*Task details*. Copy each record exactly as it reads, leaving out any pictures it holds.

*Information*.
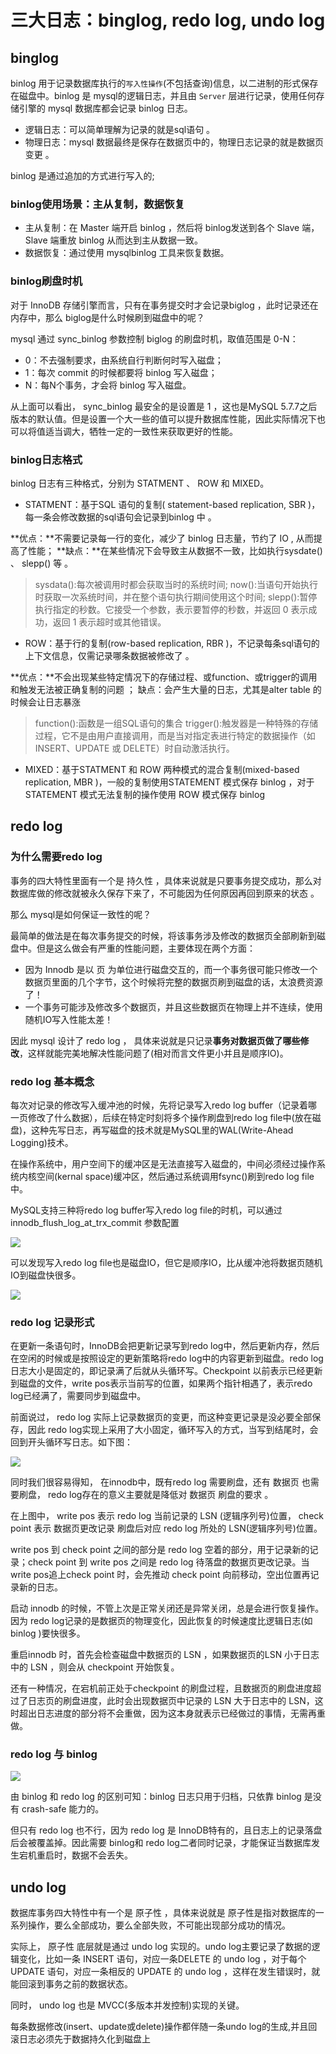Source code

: # 三大日志：binglog, redo log, undo log

## binglog

binlog 用于记录数据库执行的`写入性操作`(不包括查询)信息，以二进制的形式保存在磁盘中。binlog 是 mysql的逻辑日志，并且由 `Server` 层进行记录，使用任何存储引擎的 mysql 数据库都会记录 binlog 日志。

+ 逻辑日志：可以简单理解为记录的就是sql语句 。
+ 物理日志：mysql 数据最终是保存在数据页中的，物理日志记录的就是数据页变更 。

binlog 是通过追加的方式进行写入的;

### binlog使用场景：主从复制，数据恢复
+ 主从复制：在 Master 端开启 binlog ，然后将 binlog发送到各个 Slave 端， Slave 端重放 binlog 从而达到主从数据一致。
+ 数据恢复：通过使用 mysqlbinlog 工具来恢复数据。

### binlog刷盘时机
对于 InnoDB 存储引擎而言，只有在事务提交时才会记录biglog ，此时记录还在内存中，那么 biglog是什么时候刷到磁盘中的呢？

mysql 通过 sync_binlog 参数控制 biglog 的刷盘时机，取值范围是 0-N：
+ 0：不去强制要求，由系统自行判断何时写入磁盘；
+ 1：每次 commit 的时候都要将 binlog 写入磁盘；
+ N：每N个事务，才会将 binlog 写入磁盘。

从上面可以看出， sync_binlog 最安全的是设置是 1 ，这也是MySQL 5.7.7之后版本的默认值。但是设置一个大一些的值可以提升数据库性能，因此实际情况下也可以将值适当调大，牺牲一定的一致性来获取更好的性能。

### binlog日志格式

binlog 日志有三种格式，分别为 STATMENT 、 ROW 和 MIXED。

+ STATMENT：基于SQL 语句的复制( statement-based replication, SBR )，每一条会修改数据的sql语句会记录到binlog 中 。

**优点：**不需要记录每一行的变化，减少了 binlog 日志量，节约了 IO , 从而提高了性能；
**缺点：**在某些情况下会导致主从数据不一致，比如执行sysdate() 、 slepp() 等 。

> sysdata():每次被调用时都会获取当时的系统时间; now():当语句开始执行时获取一次系统时间，并在整个语句执行期间使用这个时间;
> slepp():暂停执行指定的秒数。它接受一个参数，表示要暂停的秒数，并返回 0 表示成功，返回 1 表示超时或其他错误。

+ ROW：基于行的复制(row-based replication, RBR )，不记录每条sql语句的上下文信息，仅需记录哪条数据被修改了 。

**优点：**不会出现某些特定情况下的存储过程、或function、或trigger的调用和触发无法被正确复制的问题 ；
缺点：会产生大量的日志，尤其是alter table 的时候会让日志暴涨

> function():函数是一组SQL语句的集合
> trigger():触发器是一种特殊的存储过程，它不是由用户直接调用，而是当对指定表进行特定的数据操作（如 INSERT、UPDATE 或 DELETE）时自动激活执行。

+ MIXED：基于STATMENT 和 ROW 两种模式的混合复制(mixed-based replication, MBR )，一般的复制使用STATEMENT 模式保存 binlog ，对于 STATEMENT 模式无法复制的操作使用 ROW 模式保存 binlog

## redo log

### 为什么需要redo log

事务的四大特性里面有一个是 持久性 ，具体来说就是只要事务提交成功，那么对数据库做的修改就被永久保存下来了，不可能因为任何原因再回到原来的状态 。

那么 mysql是如何保证一致性的呢？

最简单的做法是在每次事务提交的时候，将该事务涉及修改的数据页全部刷新到磁盘中。但是这么做会有严重的性能问题，主要体现在两个方面：

+ 因为 Innodb 是以 页 为单位进行磁盘交互的，而一个事务很可能只修改一个数据页里面的几个字节，这个时候将完整的数据页刷到磁盘的话，太浪费资源了！
+ 一个事务可能涉及修改多个数据页，并且这些数据页在物理上并不连续，使用随机IO写入性能太差！

因此 mysql 设计了 redo log ， 具体来说就是只记录**事务对数据页做了哪些修改**，这样就能完美地解决性能问题了(相对而言文件更小并且是顺序IO)。

### redo log 基本概念

每次对记录的修改写入缓冲池的时候，先将记录写入redo log buffer（记录着哪一页修改了什么数据），后续在特定时刻将多个操作刷盘到redo log file中(放在磁盘)，这种先写日志，再写磁盘的技术就是MySQL里的WAL(Write-Ahead Logging)技术。

在操作系统中，用户空间下的缓冲区是无法直接写入磁盘的，中间必须经过操作系统内核空间(kernal space)缓冲区，然后通过系统调用fsync()刷到redo log file中。

MySQL支持三种将redo log buffer写入redo log file的时机，可以通过 innodb_flush_log_at_trx_commit 参数配置

![](./图片/read%20log.png)

可以发现写入redo log file也是磁盘IO，但它是顺序IO，比从缓冲池将数据页随机IO到磁盘快很多。

![](./图片/read%20log2.png)

### redo log 记录形式

在更新一条语句时，InnoDB会把更新记录写到redo log中，然后更新内存，然后在空闲的时候或是按照设定的更新策略将redo log中的内容更新到磁盘。redo log日志大小是固定的，即记录满了后就从头循环写。Checkpoint 以前表示已经更新到磁盘的文件，write pos表示当前写的位置，如果两个指针相遇了，表示redo log已经满了，需要同步到磁盘中。

前面说过， redo log 实际上记录数据页的变更，而这种变更记录是没必要全部保存，因此 redo log实现上采用了大小固定，循环写入的方式，当写到结尾时，会回到开头循环写日志。如下图：

![](./图片/read%20log3.png)

同时我们很容易得知， 在innodb中，既有redo log 需要刷盘，还有 数据页 也需要刷盘， redo log存在的意义主要就是降低对 数据页 刷盘的要求  。

在上图中， write pos 表示 redo log 当前记录的 LSN (逻辑序列号)位置， check point 表示 数据页更改记录 刷盘后对应 redo log 所处的 LSN(逻辑序列号)位置。

write pos 到 check point 之间的部分是 redo log 空着的部分，用于记录新的记录；check point 到 write pos 之间是 redo log 待落盘的数据页更改记录。当 write pos追上check point 时，会先推动 check point 向前移动，空出位置再记录新的日志。

启动 innodb 的时候，不管上次是正常关闭还是异常关闭，总是会进行恢复操作。因为 redo log记录的是数据页的物理变化，因此恢复的时候速度比逻辑日志(如 binlog )要快很多。

重启innodb 时，首先会检查磁盘中数据页的 LSN ，如果数据页的LSN 小于日志中的 LSN ，则会从 checkpoint 开始恢复。

还有一种情况，在宕机前正处于checkpoint 的刷盘过程，且数据页的刷盘进度超过了日志页的刷盘进度，此时会出现数据页中记录的 LSN 大于日志中的 LSN，这时超出日志进度的部分将不会重做，因为这本身就表示已经做过的事情，无需再重做。

### redo log 与 binlog

![](./图片/read%20log4.png)

由 binlog 和 redo log 的区别可知：binlog 日志只用于归档，只依靠 binlog 是没有 crash-safe 能力的。

但只有 redo log 也不行，因为 redo log 是 InnoDB特有的，且日志上的记录落盘后会被覆盖掉。因此需要 binlog和 redo log二者同时记录，才能保证当数据库发生宕机重启时，数据不会丢失。

## undo log

数据库事务四大特性中有一个是 原子性 ，具体来说就是 原子性是指对数据库的一系列操作，要么全部成功，要么全部失败，不可能出现部分成功的情况。

实际上， 原子性 底层就是通过 undo log 实现的。undo log主要记录了数据的逻辑变化，比如一条 INSERT 语句，对应一条DELETE 的 undo log ，对于每个 UPDATE 语句，对应一条相反的 UPDATE 的 undo log ，这样在发生错误时，就能回滚到事务之前的数据状态。

同时， undo log 也是 MVCC(多版本并发控制)实现的关键。

每条数据修改(insert、update或delete)操作都伴随一条undo log的生成,并且回滚日志必须先于数据持久化到磁盘上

*Result of this task*.
Source code

: # 三大日志：binglog, redo log, undo log

## binglog

binlog 用于记录数据库执行的`写入性操作`(不包括查询)信息，以二进制的形式保存在磁盘中。binlog 是 mysql的逻辑日志，并且由 `Server` 层进行记录，使用任何存储引擎的 mysql 数据库都会记录 binlog 日志。

+ 逻辑日志：可以简单理解为记录的就是sql语句 。
+ 物理日志：mysql 数据最终是保存在数据页中的，物理日志记录的就是数据页变更 。

binlog 是通过追加的方式进行写入的;

### binlog使用场景：主从复制，数据恢复
+ 主从复制：在 Master 端开启 binlog ，然后将 binlog发送到各个 Slave 端， Slave 端重放 binlog 从而达到主从数据一致。
+ 数据恢复：通过使用 mysqlbinlog 工具来恢复数据。

### binlog刷盘时机
对于 InnoDB 存储引擎而言，只有在事务提交时才会记录biglog ，此时记录还在内存中，那么 biglog是什么时候刷到磁盘中的呢？

mysql 通过 sync_binlog 参数控制 biglog 的刷盘时机，取值范围是 0-N：
+ 0：不去强制要求，由系统自行判断何时写入磁盘；
+ 1：每次 commit 的时候都要将 binlog 写入磁盘；
+ N：每N个事务，才会将 binlog 写入磁盘。

从上面可以看出， sync_binlog 最安全的是设置是 1 ，这也是MySQL 5.7.7之后版本的默认值。但是设置一个大一些的值可以提升数据库性能，因此实际情况下也可以将值适当调大，牺牲一定的一致性来获取更好的性能。

### binlog日志格式

binlog 日志有三种格式，分别为 STATMENT 、 ROW 和 MIXED。

+ STATMENT：基于SQL 语句的复制( statement-based replication, SBR )，每一条会修改数据的sql语句会记录到binlog 中 。

**优点：**不需要记录每一行的变化，减少了 binlog 日志量，节约了 IO , 从而提高了性能；
**缺点：**在某些情况下会导致主从数据不一致，比如执行sysdate() 、 slepp() 等 。

> sysdata():每次被调用时都会获取当时的系统时间; now():当语句开始执行时获取一次系统时间，并在整个语句执行期间使用这个时间;
> slepp():暂停执行指定的秒数。它接受一个参数，表示要暂停的秒数，并返回 0 表示成功，返回 1 表示超时或其他错误。

+ ROW：基于行的复制(row-based replication, RBR )，不记录每条sql语句的上下文信息，仅需记录哪条数据被修改了 。

**优点：**不会出现某些特定情况下的存储过程、或function、或trigger的调用和触发无法被正确复制的问题 ；
缺点：会产生大量的日志，尤其是alter table 的时候会让日志暴涨

> function():函数是一组SQL语句的集合
> trigger():触发器是一种特殊的存储过程，它不是由用户直接调用，而是当对指定表进行特定的数据操作（如 INSERT、UPDATE 或 DELETE）时自动激活执行。

+ MIXED：基于STATMENT 和 ROW 两种模式的混合复制(mixed-based replication, MBR )，一般的复制使用STATEMENT 模式保存 binlog ，对于 STATEMENT 模式无法复制的操作使用 ROW 模式保存 binlog

## redo log

### 为什么需要redo log

事务的四大特性里面有一个是 持久性 ，具体来说就是只要事务提交成功，那么对数据库做的修改就被永久保存下来了，不可能因为任何原因再回到原来的状态 。

那么 mysql是如何保证一致性的呢？

最简单的做法是在每次事务提交的时候，将该事务涉及修改的数据页全部刷新到磁盘中。但是这么做会有严重的性能问题，主要体现在两个方面：

+ 因为 Innodb 是以 页 为单位进行磁盘交互的，而一个事务很可能只修改一个数据页里面的几个字节，这个时候将完整的数据页刷到磁盘的话，太浪费资源了！
+ 一个事务可能涉及修改多个数据页，并且这些数据页在物理上并不连续，使用随机IO写入性能太差！

因此 mysql 设计了 redo log ， 具体来说就是只记录**事务对数据页做了哪些修改**，这样就能完美地解决性能问题了(相对而言文件更小并且是顺序IO)。

### redo log 基本概念

每次对记录的修改写入缓冲池的时候，先将记录写入redo log buffer（记录着哪一页修改了什么数据），后续在特定时刻将多个操作刷盘到redo log file中(放在磁盘)，这种先写日志，再写磁盘的技术就是MySQL里的WAL(Write-Ahead Logging)技术。

在操作系统中，用户空间下的缓冲区是无法直接写入磁盘的，中间必须经过操作系统内核空间(kernal space)缓冲区，然后通过系统调用fsync()刷到redo log file中。

MySQL支持三种将redo log buffer写入redo log file的时机，可以通过 innodb_flush_log_at_trx_commit 参数配置

![](./图片/read%20log.png)

可以发现写入redo log file也是磁盘IO，但它是顺序IO，比从缓冲池将数据页随机IO到磁盘快很多。

![](./图片/read%20log2.png)

### redo log 记录形式

在更新一条语句时，InnoDB会把更新记录写到redo log中，然后更新内存，然后在空闲的时候或是按照设定的更新策略将redo log中的内容更新到磁盘。redo log日志大小是固定的，即记录满了后就从头循环写。Checkpoint 以前表示已经更新到磁盘的文件，write pos表示当前写的位置，如果两个指针相遇了，表示redo log已经满了，需要同步到磁盘中。

前面说过， redo log 实际上记录数据页的变更，而这种变更记录是没必要全部保存，因此 redo log实现上采用了大小固定，循环写入的方式，当写到结尾时，会回到开头循环写日志。如下图：

![](./图片/read%20log3.png)

同时我们很容易得知， 在innodb中，既有redo log 需要刷盘，还有 数据页 也需要刷盘， redo log存在的意义主要就是降低对 数据页 刷盘的要求  。

在上图中， write pos 表示 redo log 当前记录的 LSN (逻辑序列号)位置， check point 表示 数据页更改记录 刷盘后对应 redo log 所处的 LSN(逻辑序列号)位置。

write pos 到 check point 之间的部分是 redo log 空着的部分，用于记录新的记录；check point 到 write pos 之间是 redo log 待落盘的数据页更改记录。当 write pos追上check point 时，会先推动 check point 向前移动，空出位置再记录新的日志。

启动 innodb 的时候，不管上次是正常关闭还是异常关闭，总是会进行恢复操作。因为 redo log记录的是数据页的物理变化，因此恢复的时候速度比逻辑日志(如 binlog )要快很多。

重启innodb 时，首先会检查磁盘中数据页的 LSN ，如果数据页的LSN 小于日志中的 LSN ，则会从 checkpoint 开始恢复。

还有一种情况，在宕机前正处于checkpoint 的刷盘过程，且数据页的刷盘进度超过了日志页的刷盘进度，此时会出现数据页中记录的 LSN 大于日志中的 LSN，这时超出日志进度的部分将不会重做，因为这本身就表示已经做过的事情，无需再重做。

### redo log 与 binlog

![](./图片/read%20log4.png)

由 binlog 和 redo log 的区别可知：binlog 日志只用于归档，只依靠 binlog 是没有 crash-safe 能力的。

但只有 redo log 也不行，因为 redo log 是 InnoDB特有的，且日志上的记录落盘后会被覆盖掉。因此需要 binlog和 redo log二者同时记录，才能保证当数据库发生宕机重启时，数据不会丢失。

## undo log

数据库事务四大特性中有一个是 原子性 ，具体来说就是 原子性是指对数据库的一系列操作，要么全部成功，要么全部失败，不可能出现部分成功的情况。

实际上， 原子性 底层就是通过 undo log 实现的。undo log主要记录了数据的逻辑变化，比如一条 INSERT 语句，对应一条DELETE 的 undo log ，对于每个 UPDATE 语句，对应一条相反的 UPDATE 的 undo log ，这样在发生错误时，就能回滚到事务之前的数据状态。

同时， undo log 也是 MVCC(多版本并发控制)实现的关键。

每条数据修改(insert、update或delete)操作都伴随一条undo log的生成,并且回滚日志必须先于数据持久化到磁盘上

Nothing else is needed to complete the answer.